Direkt nach seinem Studium an der EPFL in Lausanne ist Urs Amherd 2009 im Kernkraftwerk Mühleberg (KKM) als Pikettingenieur-Anwärter ins Berufsleben gestartet. Anwärter deshalb, weil man verschiedene Stufen durchlaufen muss, bis man Pikettingenieur werden kann. Eine Ausbildung, die länger dauert als ein Studium. Anfangs für den heute 35-jährigen Urs Amherd schwer vorstellbar. Doch schnell wurde ihm bewusst, wie viel es zu lernen gab. Das machte ihm Spass: «Hier gibt es so viele Experten, dass man sich in jedem Bereich vertiefen kann und auf höchstem Niveau Antworten auf Fragen erhält.» Er lernte die Anlage in- und auswendig kennen, war vor Ort in der Anlage und im Kommandoraum, von wo aus alles gesteuert wird. Mit der Zeit kannte Amherd nicht nur alle Systeme, sondern wusste auch, wie sie zusammenspielen. Seit 2015 ist er Pikettingenieur.

Das «gelbe Telefon»

Einer der acht Pikettingenieure muss immer im KKM sein, 365 Tage im Jahr, 24 Stunden am Tag. Im Schnitt alle zwei Monate verbringt Urs Amherd das Wochenende und die Nächte auf der Anlage.

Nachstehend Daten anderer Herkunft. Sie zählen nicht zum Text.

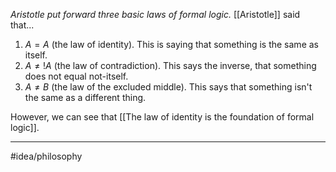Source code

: *Aristotle put forward three basic laws of formal logic.* [[Aristotle]] said that...

1. $A=A$ (the law of identity). This is saying that something is the same as itself.
2. $A \neq !A$ (the law of contradiction). This says the inverse, that something does not equal not-itself. 
3. $A \neq B$ (the law of the excluded middle). This says that something isn't the same as a different thing. 

However, we can see that [[The law of identity is the foundation of formal logic]]. 

---
#idea/philosophy 
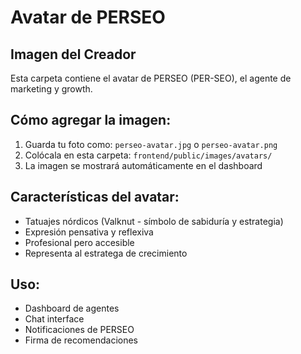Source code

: # Avatar de PERSEO

## Imagen del Creador
Esta carpeta contiene el avatar de PERSEO (PER-SEO), el agente de marketing y growth.

## Cómo agregar la imagen:

1. Guarda tu foto como: `perseo-avatar.jpg` o `perseo-avatar.png`
2. Colócala en esta carpeta: `frontend/public/images/avatars/`
3. La imagen se mostrará automáticamente en el dashboard

## Características del avatar:
- Tatuajes nórdicos (Valknut - símbolo de sabiduría y estrategia)
- Expresión pensativa y reflexiva
- Profesional pero accesible
- Representa al estratega de crecimiento

## Uso:
- Dashboard de agentes
- Chat interface
- Notificaciones de PERSEO
- Firma de recomendaciones

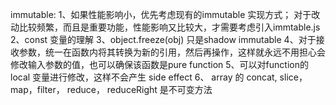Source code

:immutable: 1、如果性能影响小，优先考虑现有的immutable 实现方式； 对于改动比较频繁，而且是重要功能，性能影响又比较大，才需要考虑引入immtable.js
               2、const 变量的理解
               3、object.freeze(obj) 只是shadow immutable
               4、对于接收参数，统一在函数内将其转换为新的引用，然后再操作，这样就永远不用担心会修改输入参数的值，也可以确保该函数是pure function
               5、可以对function的local 变量进行修改，这样不会产生 side effect
               6、 array 的 concat, slice，map，filter， reduce， reduceRight 是不可变方法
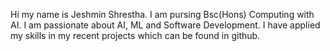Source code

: 
Hi my name is Jeshmin Shrestha. 
I am pursing Bsc(Hons) Computing with AI.
I am passionate about AI, ML and Software Development.
I have applied my skills in my recent projects which can be found in github.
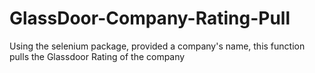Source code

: # GlassDoor-Company-Rating-Pull
Using the selenium package, provided a company's name, this function pulls the Glassdoor Rating of the company
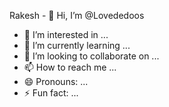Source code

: Rakesh - 👋 Hi, I’m @Lovededoos
- 👀 I’m interested in ...
- 🌱 I’m currently learning ...
- 💞️ I’m looking to collaborate on ...
- 📫 How to reach me ...
- 😄 Pronouns: ...
- ⚡ Fun fact: ...

<!---
Lovededoos/Lovededoos is a ✨ special ✨ repository because its `README.md` (this file) appears on your GitHub profile.
You can click the Preview link to take a look at your changes.
--->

Dann ist er die erste Ansprechperson für die Schicht im Kommandoraum. Er hat dann das «gelbe Telefon» bei sich, auf dem immer der diensthabende Pikettingenieur erreichbar ist. Auch wenn es nicht allzu oft klingelt, schläft Urs Amherd dann etwas weniger tief als normalerweise. Innerlich ist er immer bereit für einen Einsatz.

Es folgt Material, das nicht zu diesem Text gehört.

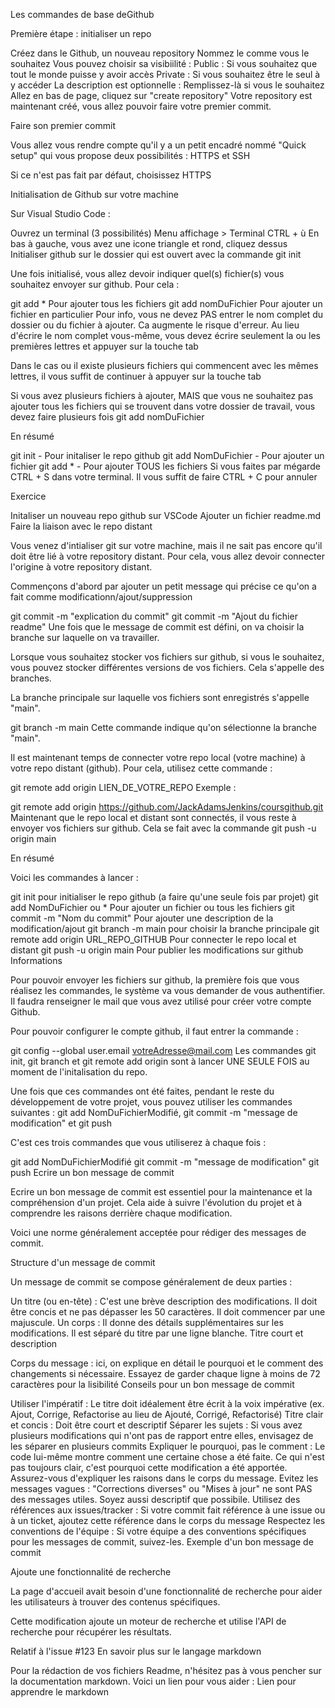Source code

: Les commandes de base deGithub

Première étape : initialiser un repo

Créez dans le Github, un nouveau repository
Nommez le comme vous le souhaitez
Vous pouvez choisir sa visibiilité :
Public : Si vous souhaitez que tout le monde puisse y avoir accès
Private : Si vous souhaitez être le seul à y accéder
La description est optionnelle : Remplissez-là si vous le souhaitez
Allez en bas de page, cliquez sur "create repository"
Votre repository est maintenant créé, vous allez pouvoir faire votre premier commit.

Faire son premier commit

Vous allez vous rendre compte qu'il y a un petit encadré nommé "Quick setup" qui vous propose deux possibilités : HTTPS et SSH

Si ce n'est pas fait par défaut, choisissez HTTPS

Initialisation de Github sur votre machine

Sur Visual Studio Code :

Ouvrez un terminal (3 possibilités)
Menu affichage > Terminal
CTRL + ù
En bas à gauche, vous avez une icone triangle et rond, cliquez dessus
Initialiser github sur le dossier qui est ouvert avec la commande git init

Une fois initialisé, vous allez devoir indiquer quel(s) fichier(s) vous souhaitez envoyer sur github. Pour cela :

git add * Pour ajouter tous les fichiers
git add nomDuFichier Pour ajouter un fichier en particulier
Pour info, vous ne devez PAS entrer le nom complet du dossier ou du fichier à ajouter. Ca augmente le risque d'erreur. Au lieu d'écrire le nom complet vous-même, vous devez écrire seulement la ou les premières lettres et appuyer sur la touche tab

Dans le cas ou il existe plusieurs fichiers qui commencent avec les mêmes lettres, il vous suffit de continuer à appuyer sur la touche tab

Si vous avez plusieurs fichiers à ajouter, MAIS que vous ne souhaitez pas ajouter tous les fichiers qui se trouvent dans votre dossier de travail, vous devez faire plusieurs fois git add nomDuFichier

En résumé

git init - Pour initaliser le repo github
git add NomDuFichier - Pour ajouter un fichier
git add * - Pour ajouter TOUS les fichiers
Si vous faites par mégarde CTRL + S dans votre terminal. Il vous suffit de faire CTRL + C pour annuler

Exercice

Initaliser un nouveau repo github sur VSCode
Ajouter un fichier readme.md
Faire la liaison avec le repo distant

Vous venez d'intialiser git sur votre machine, mais il ne sait pas encore qu'il doit être lié à votre repository distant. Pour cela, vous allez devoir connecter l'origine à votre repository distant.

Commençons d'abord par ajouter un petit message qui précise ce qu'on a fait comme modificationn/ajout/suppression

git commit -m "explication du commit"
git commit -m "Ajout du fichier readme"
Une fois que le message de commit est défini, on va choisir la branche sur laquelle on va travailler.

Lorsque vous souhaitez stocker vos fichiers sur github, si vous le souhaitez, vous pouvez stocker différentes versions de vos fichiers. Cela s'appelle des branches.

La branche principale sur laquelle vos fichiers sont enregistrés s'appelle "main".

git branch -m main
Cette commande indique qu'on sélectionne la branche "main".

Il est maintenant temps de connecter votre repo local (votre machine) à votre repo distant (github). Pour cela, utilisez cette commande :

git remote add origin LIEN_DE_VOTRE_REPO
Exemple :

git remote add origin https://github.com/JackAdamsJenkins/coursgithub.git
Maintenant que le repo local et distant sont connectés, il vous reste à envoyer vos fichiers sur github. Cela se fait avec la commande git push -u origin main

En résumé

Voici les commandes à lancer :

git init pour initialiser le repo github (a faire qu'une seule fois par projet)
git add NomDuFichier ou * Pour ajouter un fichier ou tous les fichiers
git commit -m "Nom du commit" Pour ajouter une description de la modification/ajout
git branch -m main pour choisir la branche principale
git remote add origin URL_REPO_GITHUB Pour connecter le repo local et distant
git push -u origin main Pour publier les modifications sur github
Informations

Pour pouvoir envoyer les fichiers sur github, la première fois que vous réalisez les commandes, le système va vous demander de vous authentifier. Il faudra renseigner le mail que vous avez utilisé pour créer votre compte Github.

Pour pouvoir configurer le compte github, il faut entrer la commande :

git config --global user.email votreAdresse@mail.com
Les commandes git init, git branch et git remote add origin sont à lancer UNE SEULE FOIS au moment de l'initalisation du repo.

Une fois que ces commandes ont été faites, pendant le reste du développement de votre projet, vous pouvez utiliser les commandes suivantes : git add NomDuFichierModifié, git commit -m "message de modification" et git push

C'est ces trois commandes que vous utiliserez à chaque fois :

git add NomDuFichierModifié
git commit -m "message de modification"
git push
Ecrire un bon message de commit

Ecrire un bon message de commit est essentiel pour la maintenance et la compréhension d'un projet. Cela aide à suivre l'évolution du projet et à comprendre les raisons derrière chaque modification.

Voici une norme généralement acceptée pour rédiger des messages de commit.

Structure d'un message de commit

Un message de commit se compose généralement de deux parties :

Un titre (ou en-tête) : C'est une brève description des modifications. Il doit être concis et ne pas dépasser les 50 caractères. Il doit commencer par une majuscule.
Un corps : Il donne des détails supplémentaires sur les modifications. Il est séparé du titre par une ligne blanche.
Titre court et description

Corps du message : ici, on explique en détail le pourquoi et le comment
des changements si nécessaire. Essayez de garder chaque ligne à moins
de 72 caractères pour la lisibilité
Conseils pour un bon message de commit

Utiliser l'impératif : Le titre doit idéalement être écrit à la voix impérative (ex. Ajout, Corrige, Refactorise au lieu de Ajouté, Corrigé, Refactorisé)
Titre clair et concis : Doit être court et descriptif
Séparer les sujets : Si vous avez plusieurs modifications qui n'ont pas de rapport entre elles, envisagez de les séparer en plusieurs commits
Expliquer le pourquoi, pas le comment : Le code lui-même montre comment une certaine chose a été faite. Ce qui n'est pas toujours clair, c'est pourquoi cette modification a été apportée. Assurez-vous d'expliquer les raisons dans le corps du message.
Evitez les messages vagues : "Corrections diverses" ou "Mises à jour" ne sont PAS des messages utiles. Soyez aussi descriptif que possibile.
Utilisez des références aux issues/tracker : Si votre commit fait référence à une issue ou à un ticket, ajoutez cette référence dans le corps du message
Respectez les conventions de l'équipe : Si votre équipe a des conventions spécifiques pour les messages de commit, suivez-les.
Exemple d'un bon message de commit

Ajoute une fonctionnalité de recherche

La page d'accueil avait besoin d'une fonctionnalité de recherche
pour aider les utilisateurs à trouver des contenus spécifiques.

Cette modification ajoute un moteur de recherche et utilise l'API
de recherche pour récupérer les résultats.

Relatif à l'issue #123
En savoir plus sur le langage markdown

Pour la rédaction de vos fichiers Readme, n'hésitez pas à vous pencher sur la documentation markdown. Voici un lien pour vous aider : Lien pour apprendre le markdown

Ein Schock und neue Herausforderungen

In den gut zehn Jahren, in denen er im KKM tätig ist, hat Urs Amherd manche intensive Phase erlebt. Dazu zählt die Zeit nach dem Reaktorunglück in Fukushima im März 2011. Die Aufsichtsbehörde, das Eidgenössische Nuklearsicherheitsinspektorat, forderte damals detaillierte Sicherheitsnachweise vom KKM. Als Plasmaphysiker brachte Urs Amherd hierfür das nötige Rüstzeug mit. So führte er neben seiner Aus- und Weiterbildung zum Pikettingenieur auch Sicherheitsanalysen durch. Schliesslich konnten die nötigen Nachweise für den Weiterbetrieb erbracht werden. Doch dann kam der 30. Oktober 2013: Die BKW beschloss, das KKM nur bis Ende 2019 weiterzubetreiben und anschliessend stillzulegen. Wie die meisten seiner Kollegen war er zuerst geschockt. Insbesondere, da der Entscheid nicht sicherheitstechnisch, sondern wirtschaftlich begründet war. Aber Urs Amherd ist einer, der nach vorne schaut: «Wo sich eine Türe schliesst, geht eine andere auf», sagt er. Bald zeigte sich: Die geplante Stilllegung bringt viele spannende Herausforderungen mit sich.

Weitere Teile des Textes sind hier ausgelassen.